Dissimuler une relation amoureuse entre collègues peut mener au licenciement pour faute grave. Cette conclusion provient d’une décision rendue par la Cour de Cassation, suite à un échange d’informations confidentielles sur l’entreprise. Selon une étude récente, 55% des Français affirment avoir déjà vécu une romance au bureau. Parmi eux, près de 6 salariés sur 10 sont en couple avec un collègue. Cette situation tend à illustrer une affaire concernant deux salariés d’une entreprise ardéchoise.
L’homme était employé au pôle des ressources humaines tandis que la femme détenait un mandat syndical en tant que représentante du personnel. L’employeur a décidé de licencier son représentant. “En temps normal, le respect du droit à une vie privée dans le cadre professionnel est strictement observé”, fait remarquer l’avocat en droit social, Thierry Meillat. “C’est très surprenant qu’un salarié puisse être licencié à cause d’une relation amoureuse qui n’a causé aucun préjudice à l’employeur”, ajoute-t-il.
“C’est un équilibre à trouver dans le management, entre une équipe où les gens travaillent juste ensemble et une équipe où ils travaillent ensemble où les gens sont amis…ou plus”, Emeric Lebreton, psychologue du travail.
Dans le cas présent, la Cour de cassation a mentionné que ”la relation entre les deux salariés avait commencé à prendre une tournure autre qu’amicale à la fin de l’année 2008”. Ils ont travaillé ensemble dans l’entreprise Payen pendant 4 ans et demie. Pendant cette période, ils ont “participé à des réunions conjointes (…) sur des sujets sensibles”. Des rôles opposés ont été joués notamment lorsqu’un plan social a été défendu par l’homme et contesté par la femme.

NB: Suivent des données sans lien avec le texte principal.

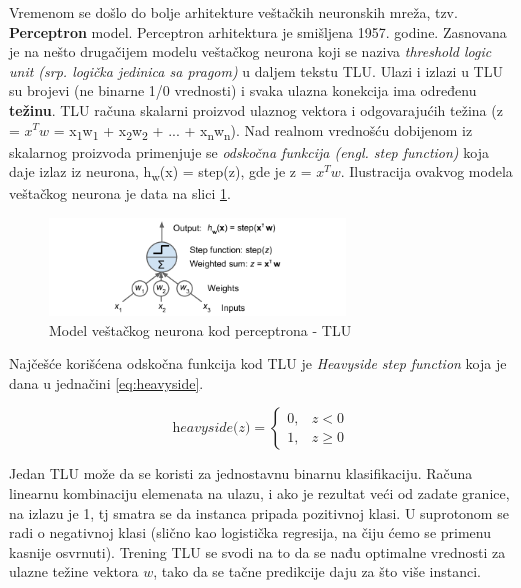 \documentclass[a4paper,12pt]{report}
\begin{document}
Vremenom se došlo do bolje arhitekture veštačkih neuronskih mreža, tzv. \textbf{Perceptron} model. Perceptron arhitektura je smišljena 1957. godine. Zasnovana je na nešto drugačijem modelu veštačkog neurona koji se naziva \textit{threshold logic unit (srp. logička jedinica sa pragom)} u daljem tekstu TLU. Ulazi i izlazi u TLU su brojevi (ne binarne 1/0 vrednosti) i svaka ulazna konekcija ima određenu \textbf{težinu}. TLU računa skalarni proizvod ulaznog vektora i odgovarajućih težina (z = $x^T w$ = x\textsubscript{1}w\textsubscript{1} + x\textsubscript{2}w\textsubscript{2} + ... + x\textsubscript{n}w\textsubscript{n}).  Nad realnom vrednošću dobijenom iz skalarnog proizvoda primenjuje se \textit{odskočna funkcija (engl. step function)} koja daje izlaz iz neurona, h\textsubscript{w}(x) = step(z), gde je z = $x^T w$. Ilustracija ovakvog modela veštačkog neurona je data na slici \ref{fig:perceptronAn}.

\begin{figure}[h]
    \centering
    \includegraphics[width=0.7\textwidth]{perceptron_an_model.png}
    \caption{Model veštačkog neurona kod perceptrona - TLU}\label{fig:perceptronAn}
\end{figure}

Najčešće korišćena odskočna funkcija kod TLU je \textit{Heavyside step function} koja je dana u jednačini \eqref{eq:heavyside}. 

\begin{equation}\label{eq:heavyside}
  \textit{heavyside(z)} =
  \begin{cases}
    0, & \textit{z} < 0 \\
    1, & \textit{z} \geq 0
  \end{cases}
\end{equation}

Jedan TLU može da se koristi za jednostavnu binarnu klasifikaciju. Računa linearnu kombinaciju elemenata na ulazu, i ako je rezultat veći od zadate granice, na izlazu je 1, tj smatra se da instanca pripada pozitivnoj klasi. U suprotonom se radi o negativnoj klasi (slično kao logistička regresija, na čiju ćemo se primenu kasnije osvrnuti). Trening TLU se svodi na to da se nađu optimalne vrednosti za ulazne težine vektora $w$, tako da se tačne predikcije daju za što više instanci. \\
\end{document}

Cette relation, qui n’était pas connue de la direction, a été découverte en 2014, provoquant le licenciement de l’homme pour “manque de loyauté”.
Pauline Moreau, spécialiste en droit social chez Voltaire Avocats, comprend cette décision. Selon elle, le RH et la représentante syndicale étaient des “interlocuteurs directs, avec des intérêts pas toujours communs”, ce qui justifie cette décision exceptionnelle. Cependant, il faut noter qu’il n’y a pas nécessairement un préjudice pour la société, et aucun avantage significatif n’a été obtenu lors des négociations du plan social. Le salarié peut même porter l’affaire devant la Cour européenne des droits de l’homme pour atteinte à son droit à la vie privée.

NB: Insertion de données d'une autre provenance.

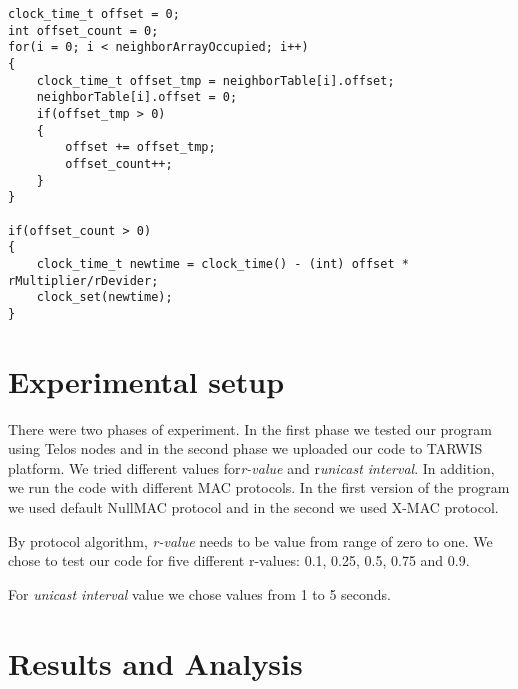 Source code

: \documentclass{llncs}
\begin{document}
\begin{lstlisting}
clock_time_t offset = 0;	
int offset_count = 0;
for(i = 0; i < neighborArrayOccupied; i++)
{
	clock_time_t offset_tmp = neighborTable[i].offset;
	neighborTable[i].offset = 0;
	if(offset_tmp > 0)
	{
		offset += offset_tmp;
		offset_count++;
	}
}
	
if(offset_count > 0)
{
	clock_time_t newtime = clock_time() - (int) offset * rMultiplier/rDevider;
	clock_set(newtime);
}

\end{lstlisting}

\begin{comment}
Experimental setup/Measurement procedure: The experimental setup, the
differences of the experimental series, the different parameters used, including local
sensor setup and TARWIS testbed.
\end{comment}
\section{Experimental setup}
There were two phases of experiment. In the first phase we tested our program using Telos nodes and in the second phase we uploaded our code to TARWIS platform. We tried different values for\textit{r-value} and r\textit{unicast interval}. In addition, we run the code with different MAC protocols. In the first version of the program we used default NullMAC protocol and in the second we used X-MAC protocol. 

By protocol algorithm, \textit{r-value} needs to be value from range of zero to one. We chose to test our code for five different r-values: 0.1, 0.25, 0.5, 0.75 and 0.9. 

For \textit{unicast interval} value we chose values from 1 to 5 seconds. 

\begin{comment}
Results and Analysis: Analyse the results which are obtained by local sensors and
on TARWIS testbed. Analyse your data with respect to the aim of the experiment. Your
task during the experiment is not just to measure and document your measurements, but
to derive and present conclusions from your measurements.
\end{comment}

\section{Results and Analysis}

\begin{comment}
Conclusions: Summarize and discuss your results with respect to the literature or
your own scientific expectations. You should in particular discuss possible error sources
and give a short judgement on the quality of the experimental setup (because you also
learn to design the measurement setups). If needed, suggest how to improve the setups.
\end{comment}
\end{document}
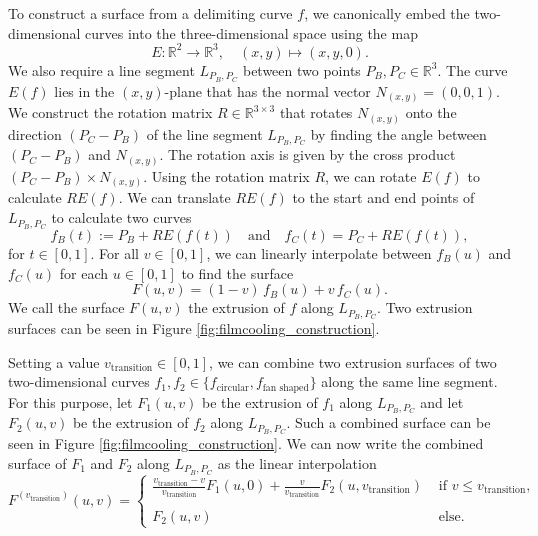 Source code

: \documentclass[a4paper, 11pt]{report}
\theoremstyle{definition}
\begin{document}
	To construct a surface from a delimiting curve $f$, we canonically embed the two-dimensional curves into the three-dimensional space using the map
		$$ E: \mathbb{R}^2 \rightarrow \mathbb{R}^3, \quad (x, y) \mapsto (x, y, 0). $$
	We also require a line segment $L_{P_B,P_C}$ between two points $P_B, P_C \in \mathbb{R}^3$.
	The curve $E(f)$ lies in the $(x,y)$-plane that has the normal vector $N_{(x,y)} = (0, 0, 1)$. We construct the rotation matrix $R \in \mathbb{R}^{3 \times 3}$ that rotates $N_{(x,y)}$ onto the direction $(P_C-P_B)$ of the line segment $L_{P_B,P_C}$ by finding the angle between $(P_C-P_B)$ and $N_{(x,y)}$. The rotation axis is given by the cross product $(P_C-P_B) \times N_{(x,y)}$. Using the rotation matrix $R$, we can rotate $E(f)$ to calculate $RE(f)$. We can translate $RE(f)$ to the start and end points of $L_{P_B,P_C}$ to calculate two curves
		$$ f_B(t) := P_B+RE(f(t)) \quad\textrm{and}\quad f_C(t) = P_C+RE(f(t)), $$
	for $t \in [0,1]$.
	For all $v \in [0,1]$, we can linearly interpolate between $f_B(u)$ and $f_C(u)$ for each $u \in [0,1]$ to find the surface 
		$$F(u,v) = (1-v)\,f_B(u) + v\,f_C(u).$$
	We call the surface $F(u,v)$ the extrusion of $f$ along $L_{P_B,P_C}$. Two extrusion surfaces can be seen in Figure \ref{fig:filmcooling_construction}.

	Setting a value $v_\textrm{transition} \in [0,1]$, we can combine two extrusion surfaces of two two-dimensional curves $f_1, f_2 \in \{f_\textrm{circular}, f_\textrm{fan shaped}\}$ along the same line segment. For this purpose, let $F_1(u,v)$ be the extrusion of $f_1$ along $L_{P_B,P_C}$ and let $F_2(u,v)$ be the extrusion of $f_2$ along $L_{P_B,P_C}$. Such a combined surface can be seen in Figure \ref{fig:filmcooling_construction}. We can now write the combined surface of $F_1$ and $F_2$ along $L_{P_B,P_C}$ as the linear interpolation
		$$
			F^{(v_\textrm{transition})}(u,v) = 
				\begin{cases}
					\frac{v_\textrm{transition}-v}{v_\textrm{transition}} F_1(u,0) + 
					\frac{v}{v_\textrm{transition}} F_2(u,v_\textrm{transition})
					& \textrm{ if } v \leq v_\textrm{transition}, \\

					\\[-0.5em]
					
					F_2(u,v)
					& \textrm{ else.} 
				\end{cases}
		$$
\end{document}
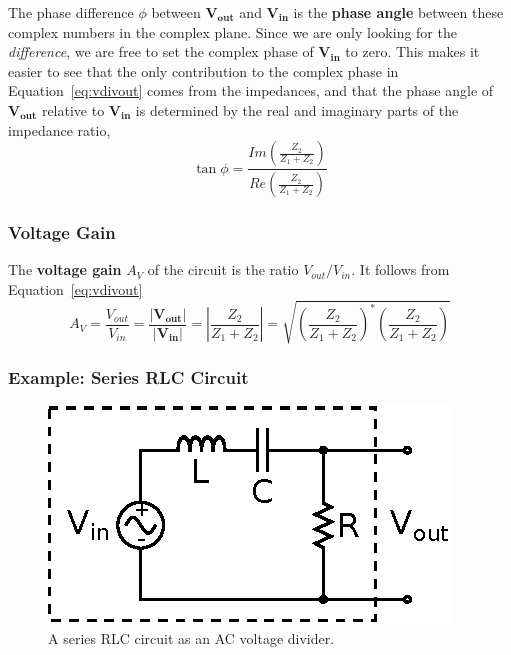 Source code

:\documentclass[11pt]{article}
\begin{document}
The phase difference $\phi$ between $\mathbf{V_{out}}$ and
$\mathbf{V_{in}}$ is the \textbf{phase angle} between these complex
numbers in the complex plane. Since we are only looking for the 
\emph{difference}, we are free to set the complex phase of $\mathbf{V_{in}}$
to zero. This makes it easier to see that the only contribution to the
complex phase in Equation~\ref{eq:vdivout} comes from the impedances,
and that the phase angle of $\mathbf{V_{out}}$ relative to
$\mathbf{V_{in}}$ is determined by the real and imaginary parts of the
impedance ratio,
\begin{equation}
  \tan \phi = \frac{ Im \left( \frac{Z_2}{Z_1 + Z_2} \right) }
                   { Re \left( \frac{Z_2}{Z_1 + Z_2} \right) }
  \label{eq:vdivphase}
\end{equation}

\subsubsection*{Voltage Gain}

The \textbf{voltage gain} $A_V$ of the circuit is the ratio
$V_{out}/V_{in}$. It follows from Equation~\ref{eq:vdivout}
\begin{equation}
  A_V = \frac{V_{out}}{V_{in}} = \frac{|\mathbf{V_{out}}|}{|\mathbf{V_{in}}|}
                             = \left| \frac{Z_2}{Z_1 + Z_2} \right|
                             = \sqrt{ \left( \frac{Z_2}{Z_1 + Z_2} \right)^*
                                      \left( \frac{Z_2}{Z_1 + Z_2} \right) }
  \label{eq:gain}
\end{equation}

\subsubsection*{Example: Series RLC Circuit}

\begin{figure}[ht]
  \begin{center}
    \includegraphics{rlccircuit.eps}
    \caption{A series RLC circuit as an AC voltage divider.}
    \label{fig:rlccircuit}
  \end{center}
\end{figure}
\end{document}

La question qui se pose alors est de savoir si toutes les relations intimes ou amicales doivent être déclarées pour prévenir les conflits d’intérêt. Selon Thierry Meillat, cela reviendrait à adopter une logique anglo-saxonne où les politiques internes d’entreprise exigent de dévoiler nos liens personnels à l’employeur. Toutefois, les juristes estiment que nous n’en sommes pas là dans les entreprises françaises. En effet, le droit prévoit un respect strict de la vie privée et certains employeurs ont vu leur licenciement annulé devant le tribunal pour des cas similaires. De plus, l’éviction d’un salarié seulement en raison de sa relation au bureau pourrait être considérée comme discriminatoire.